Mutate: adds new variables and preserves existing ones. Mutate_all: affects every variable in the given dataframe. Mutate_at: affects variables selected with a character vector or vars(). Mutate_if: affects variables selected with a predicate function.
Let’s use a sample data of blackfriday sales.

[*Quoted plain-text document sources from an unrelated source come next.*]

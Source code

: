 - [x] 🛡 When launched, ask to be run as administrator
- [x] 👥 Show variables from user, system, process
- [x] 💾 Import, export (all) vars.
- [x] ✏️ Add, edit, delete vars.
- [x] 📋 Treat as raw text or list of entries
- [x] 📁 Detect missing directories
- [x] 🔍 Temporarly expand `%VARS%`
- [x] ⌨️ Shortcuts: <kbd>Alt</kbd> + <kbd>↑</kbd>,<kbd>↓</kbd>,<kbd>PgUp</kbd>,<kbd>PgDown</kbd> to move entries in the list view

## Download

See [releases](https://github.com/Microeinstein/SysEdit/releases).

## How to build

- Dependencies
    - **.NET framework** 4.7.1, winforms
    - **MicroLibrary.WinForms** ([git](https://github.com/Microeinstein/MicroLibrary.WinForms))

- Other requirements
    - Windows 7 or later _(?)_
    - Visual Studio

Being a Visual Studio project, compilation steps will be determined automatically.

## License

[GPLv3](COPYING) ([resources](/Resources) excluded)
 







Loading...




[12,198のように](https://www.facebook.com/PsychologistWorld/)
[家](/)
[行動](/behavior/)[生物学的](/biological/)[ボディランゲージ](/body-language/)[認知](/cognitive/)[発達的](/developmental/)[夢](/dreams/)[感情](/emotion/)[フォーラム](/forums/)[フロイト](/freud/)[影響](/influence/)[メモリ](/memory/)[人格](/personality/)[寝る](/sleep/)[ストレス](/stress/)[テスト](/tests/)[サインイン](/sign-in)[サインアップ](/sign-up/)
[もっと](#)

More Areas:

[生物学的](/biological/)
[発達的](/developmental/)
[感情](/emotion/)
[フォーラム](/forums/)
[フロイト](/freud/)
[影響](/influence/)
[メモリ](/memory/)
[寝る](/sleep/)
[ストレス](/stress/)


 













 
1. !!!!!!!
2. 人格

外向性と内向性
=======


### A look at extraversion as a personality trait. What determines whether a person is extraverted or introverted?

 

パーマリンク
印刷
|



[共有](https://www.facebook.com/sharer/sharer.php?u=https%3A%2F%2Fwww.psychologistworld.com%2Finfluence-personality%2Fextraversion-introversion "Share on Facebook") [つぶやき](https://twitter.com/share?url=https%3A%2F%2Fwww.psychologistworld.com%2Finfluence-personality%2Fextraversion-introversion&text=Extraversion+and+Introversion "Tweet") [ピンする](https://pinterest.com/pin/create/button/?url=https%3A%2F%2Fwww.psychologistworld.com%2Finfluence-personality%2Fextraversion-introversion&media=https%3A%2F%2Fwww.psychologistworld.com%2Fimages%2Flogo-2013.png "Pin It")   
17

sales_df <- read.csv("https://raw.githubusercontent.com/san123i/CUNY/master/Semester1/607/Tidyverse_assignment_data/BlackFriday.csv")
head(sales_df)
## User_ID Product_ID Gender Age Purchase
## 1 1000001 P00069042 F 0-17 8370
## 2 1000001 P00248942 F 0-17 15200
## 3 1000001 P00087842 F 0-17 1422
## 4 1000001 P00085442 F 0-17 1057
## 5 1000002 P00285442 M 55+ 7969
## 6 1000003 P00193542 M 26-35 15227
#Use simple mutate function and create a premium_customer variable
sales_df <- mutate(sales_df, Premium_customer = ifelse(Purchase>10000, "Yes", "No"))
DT::datatable(sales_df)
#Using mutate_at and pick a particular variable(Purchase) and create a new variable (in Million) based on it
sales_df_2 <- mutate_at(sales_df, vars(Purchase), funs("Million"=./1000000))
DT::datatable(sales_df_2)
#Using mutate_all create multiple variables each specifies if the earlier variable is a numeric variable or not.
sales_df_mutate <- mutate_all(sales_df, funs("isNumeric"= is.numeric(.)))
DT::datatable(sales_df_mutate)
#Using mutate_if apply a function only if a condition is met
sales_df <- sales_df %>% mutate_if(is.character, toupper)
DT::datatable(sales_df)
ggplot2 is a system for declaratively creating graphics, based on The Grammar of Graphics. You provide the data, tell ggplot2 how to map variables to aesthetics, what graphical primitives to use, and it takes care of the details.
Below are some examples of how to implement different features in ggplot2
ggplot function supports adding the dataframe or dataset through ‘data’ attribute and supports an aethsetic ‘aes’ to set. Along with the above ggplot function, we need to provide below plot functions too which are suppported by ggplot.
geom_bar(): geom_bar makes the height of the bar proportional to the number of cases in each group. geom_col(): geom_cal makes the height of the bar proportional to the value of cases in each group. geom_point(): geom_point creates a plot of point based data plotted between two different parameters. geom_smooth(): Creates a representation of the data using any method, here in the example is a ‘linear model’. labs(): These are used to set the label and other properties related to the plots.
#geom_bar makes the height of the bar proportional to the number of cases in each group
ggplot(data=sales_df, aes(x=Age, fill=Gender)) + geom_bar()
# geom_cal makes the height of the bar proportional to the value of cases in each group
ggplot(data = sales_df, aes(x=Age, y=Purchase)) + geom_col()
#geom_point creates a plot of point based data plotted between two different parameters
ggplot(data=sales_df, aes(x=Age, y=Purchase)) + geom_point()
#Creates a representation of the data using any method, here in the example is a 'linear model'. Labs are used to set the label and other properties related to the plots.
ggplot(data=sales_df, aes(x=User_ID, y=Purchase)) + geom_point() + geom_smooth(method="lm") + labs(title="Purchase Point chart", y = "Amount", x="Customers")